A new research note by Barclays says India’s money inflows from overseas workers are set to weather the latest shake-up to the U.S. H-1B visa program, even as costs and hiring plans for Indian tech firms shift sharply. The bank estimates the hit to India’s annual remittances will likely stay below $5 billion—a slice of an estimated $83 billion total—despite changes announced by President Trump in September 2025 that add a one-time $100,000 fee for new H-1B applications and switch selection from a lottery to a wage-based system. While fewer new visas and a tilt toward higher-paid roles could slow the pipeline for Indian engineers, Barclays argues the broader remittance base, rising offshore work, and new job markets will buffer the blow.
What changed in the H-1B rules
The U.S. administration’s move marks one of the sharpest shifts to the H-1B rules in years, raising upfront costs for employers and potentially reshaping who gets selected. The wage-based system favors jobs that pay more—often senior or niche roles—over entry-level positions that many fresh graduates and early-career engineers have filled.

For Indian families who depend on money sent home each month, the worry is simple: fewer H-1B approvals may mean fewer overseas paychecks and, in turn, lower remittances to meet household needs, pay school fees, and support parents. Barclays’ outlook, though cautious, suggests the remittance channel remains diverse and resilient enough to absorb much of the shock.
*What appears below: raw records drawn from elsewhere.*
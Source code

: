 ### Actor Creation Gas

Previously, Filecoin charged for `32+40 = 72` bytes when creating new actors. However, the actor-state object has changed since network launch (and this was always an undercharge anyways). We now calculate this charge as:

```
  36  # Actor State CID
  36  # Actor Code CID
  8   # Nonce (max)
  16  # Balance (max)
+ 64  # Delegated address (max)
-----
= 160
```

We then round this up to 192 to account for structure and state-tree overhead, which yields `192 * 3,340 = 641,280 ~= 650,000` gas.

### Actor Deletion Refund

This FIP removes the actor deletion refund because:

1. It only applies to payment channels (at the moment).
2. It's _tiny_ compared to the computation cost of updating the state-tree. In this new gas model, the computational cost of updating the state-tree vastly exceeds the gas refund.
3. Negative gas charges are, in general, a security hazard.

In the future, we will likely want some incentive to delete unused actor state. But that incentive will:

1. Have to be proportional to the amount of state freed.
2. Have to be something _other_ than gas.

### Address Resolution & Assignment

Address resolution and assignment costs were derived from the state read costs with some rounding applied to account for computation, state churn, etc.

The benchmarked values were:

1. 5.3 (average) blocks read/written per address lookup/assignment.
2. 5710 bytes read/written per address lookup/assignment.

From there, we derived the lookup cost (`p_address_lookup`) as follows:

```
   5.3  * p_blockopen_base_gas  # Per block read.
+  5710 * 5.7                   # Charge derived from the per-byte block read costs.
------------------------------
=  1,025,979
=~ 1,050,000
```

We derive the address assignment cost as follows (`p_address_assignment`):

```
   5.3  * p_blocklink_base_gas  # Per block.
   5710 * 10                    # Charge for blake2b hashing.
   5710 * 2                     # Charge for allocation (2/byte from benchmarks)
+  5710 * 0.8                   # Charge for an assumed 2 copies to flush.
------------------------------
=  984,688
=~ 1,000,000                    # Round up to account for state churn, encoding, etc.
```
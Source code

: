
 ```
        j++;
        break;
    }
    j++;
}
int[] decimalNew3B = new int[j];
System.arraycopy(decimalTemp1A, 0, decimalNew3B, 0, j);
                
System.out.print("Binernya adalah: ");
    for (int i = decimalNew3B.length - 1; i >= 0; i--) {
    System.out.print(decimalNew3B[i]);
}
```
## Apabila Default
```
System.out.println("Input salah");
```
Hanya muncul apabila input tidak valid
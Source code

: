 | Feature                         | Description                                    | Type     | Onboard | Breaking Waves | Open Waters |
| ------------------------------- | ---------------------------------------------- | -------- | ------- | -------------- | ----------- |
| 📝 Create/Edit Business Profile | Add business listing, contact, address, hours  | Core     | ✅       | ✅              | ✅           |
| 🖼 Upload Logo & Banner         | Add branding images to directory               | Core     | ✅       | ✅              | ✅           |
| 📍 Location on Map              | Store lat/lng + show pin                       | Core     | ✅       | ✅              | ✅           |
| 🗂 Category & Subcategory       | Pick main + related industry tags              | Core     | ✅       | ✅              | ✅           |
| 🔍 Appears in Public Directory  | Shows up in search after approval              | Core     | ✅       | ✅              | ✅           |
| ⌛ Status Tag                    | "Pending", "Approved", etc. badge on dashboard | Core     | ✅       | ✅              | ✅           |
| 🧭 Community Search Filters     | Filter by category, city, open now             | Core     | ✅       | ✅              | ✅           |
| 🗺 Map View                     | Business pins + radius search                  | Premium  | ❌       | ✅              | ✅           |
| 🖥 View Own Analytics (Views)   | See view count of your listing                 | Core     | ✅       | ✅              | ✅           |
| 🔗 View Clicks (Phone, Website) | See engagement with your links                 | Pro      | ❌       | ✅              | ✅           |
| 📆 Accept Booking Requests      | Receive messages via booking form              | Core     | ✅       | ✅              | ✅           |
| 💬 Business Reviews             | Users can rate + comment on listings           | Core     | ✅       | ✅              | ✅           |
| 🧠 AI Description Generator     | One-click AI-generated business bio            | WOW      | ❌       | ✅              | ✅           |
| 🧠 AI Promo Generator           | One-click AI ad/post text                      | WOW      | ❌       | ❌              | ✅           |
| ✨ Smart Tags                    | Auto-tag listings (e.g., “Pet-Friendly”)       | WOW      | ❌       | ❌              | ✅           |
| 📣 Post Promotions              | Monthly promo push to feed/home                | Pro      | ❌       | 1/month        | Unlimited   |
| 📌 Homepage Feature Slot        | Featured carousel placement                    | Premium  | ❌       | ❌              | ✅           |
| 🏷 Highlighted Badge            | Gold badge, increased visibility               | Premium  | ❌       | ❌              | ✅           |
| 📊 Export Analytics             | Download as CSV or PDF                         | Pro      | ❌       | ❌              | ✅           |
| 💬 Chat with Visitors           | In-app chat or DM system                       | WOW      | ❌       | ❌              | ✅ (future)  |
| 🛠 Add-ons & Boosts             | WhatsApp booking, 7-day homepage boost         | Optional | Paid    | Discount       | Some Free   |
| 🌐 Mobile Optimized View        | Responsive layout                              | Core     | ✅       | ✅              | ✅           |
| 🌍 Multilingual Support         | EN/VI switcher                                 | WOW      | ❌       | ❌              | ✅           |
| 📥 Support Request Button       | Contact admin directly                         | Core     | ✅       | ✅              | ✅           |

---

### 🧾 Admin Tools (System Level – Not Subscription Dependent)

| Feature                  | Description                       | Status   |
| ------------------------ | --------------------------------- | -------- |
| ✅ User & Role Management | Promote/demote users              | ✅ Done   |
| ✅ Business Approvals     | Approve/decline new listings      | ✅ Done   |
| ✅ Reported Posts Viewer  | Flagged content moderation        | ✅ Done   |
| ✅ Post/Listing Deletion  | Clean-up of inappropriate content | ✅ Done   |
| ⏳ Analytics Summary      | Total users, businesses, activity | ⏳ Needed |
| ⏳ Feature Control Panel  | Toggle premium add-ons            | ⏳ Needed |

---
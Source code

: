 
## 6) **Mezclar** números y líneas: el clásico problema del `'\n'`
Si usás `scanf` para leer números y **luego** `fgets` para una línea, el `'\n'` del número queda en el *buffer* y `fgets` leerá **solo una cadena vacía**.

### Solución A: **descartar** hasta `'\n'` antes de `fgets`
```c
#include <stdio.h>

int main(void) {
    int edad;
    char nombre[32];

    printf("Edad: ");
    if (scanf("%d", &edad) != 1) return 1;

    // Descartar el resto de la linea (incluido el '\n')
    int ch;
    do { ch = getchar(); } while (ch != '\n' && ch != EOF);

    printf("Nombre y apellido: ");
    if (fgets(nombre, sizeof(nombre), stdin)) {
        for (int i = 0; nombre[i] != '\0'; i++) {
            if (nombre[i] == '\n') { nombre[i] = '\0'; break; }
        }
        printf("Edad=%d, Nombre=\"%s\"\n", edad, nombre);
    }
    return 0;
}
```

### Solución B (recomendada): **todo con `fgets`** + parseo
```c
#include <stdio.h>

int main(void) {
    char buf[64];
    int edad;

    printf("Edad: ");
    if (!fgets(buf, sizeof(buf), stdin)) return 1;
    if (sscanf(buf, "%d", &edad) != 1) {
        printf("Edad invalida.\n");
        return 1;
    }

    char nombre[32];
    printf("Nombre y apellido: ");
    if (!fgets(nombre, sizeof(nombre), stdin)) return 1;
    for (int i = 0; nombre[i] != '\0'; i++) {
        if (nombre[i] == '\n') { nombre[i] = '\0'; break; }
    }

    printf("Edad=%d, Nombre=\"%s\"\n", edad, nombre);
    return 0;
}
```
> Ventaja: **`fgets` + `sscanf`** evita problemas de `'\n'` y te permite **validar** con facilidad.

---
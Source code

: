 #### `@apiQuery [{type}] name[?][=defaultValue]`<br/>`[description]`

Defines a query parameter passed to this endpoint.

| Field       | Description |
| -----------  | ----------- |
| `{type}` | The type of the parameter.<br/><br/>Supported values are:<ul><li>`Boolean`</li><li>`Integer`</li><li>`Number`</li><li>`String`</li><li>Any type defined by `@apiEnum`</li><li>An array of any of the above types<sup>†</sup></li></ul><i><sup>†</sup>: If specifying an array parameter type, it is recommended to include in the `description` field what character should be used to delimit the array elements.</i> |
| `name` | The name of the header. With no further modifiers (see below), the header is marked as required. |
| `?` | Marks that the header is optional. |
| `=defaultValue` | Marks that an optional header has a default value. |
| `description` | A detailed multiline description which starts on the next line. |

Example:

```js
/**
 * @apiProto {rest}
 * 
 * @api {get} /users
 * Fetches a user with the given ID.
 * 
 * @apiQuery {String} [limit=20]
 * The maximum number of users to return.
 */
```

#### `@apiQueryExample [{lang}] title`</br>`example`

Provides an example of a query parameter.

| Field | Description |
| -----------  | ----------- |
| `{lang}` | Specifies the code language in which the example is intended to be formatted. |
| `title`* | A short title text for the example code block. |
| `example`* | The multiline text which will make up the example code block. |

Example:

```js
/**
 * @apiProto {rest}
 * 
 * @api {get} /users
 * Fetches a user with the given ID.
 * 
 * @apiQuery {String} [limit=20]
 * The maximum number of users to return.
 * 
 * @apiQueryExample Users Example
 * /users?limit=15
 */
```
Why Barclays expects remittances to hold up
According to Barclays, the reasons are straightforward:
- Remittances are geographically diverse. India’s remittances do not come only from the United States or only from H-1B holders. Skilled and semi-skilled workers across the Gulf, Europe, and East Asia send money home regularly.
- Offshore capacity is large and growing. India’s tech and services industries have built deep offshore capacity. Global Capability Centers (GCCs) run by U.S. multinationals continue to grow, offering high-quality jobs in engineering, product, research, cyber, and finance.
- Work can shift offshore. As onsite staffing in the United States gets tighter or pricier, companies often move roles into India-based teams, maintaining income for professionals who might otherwise have aimed for H-1B placements.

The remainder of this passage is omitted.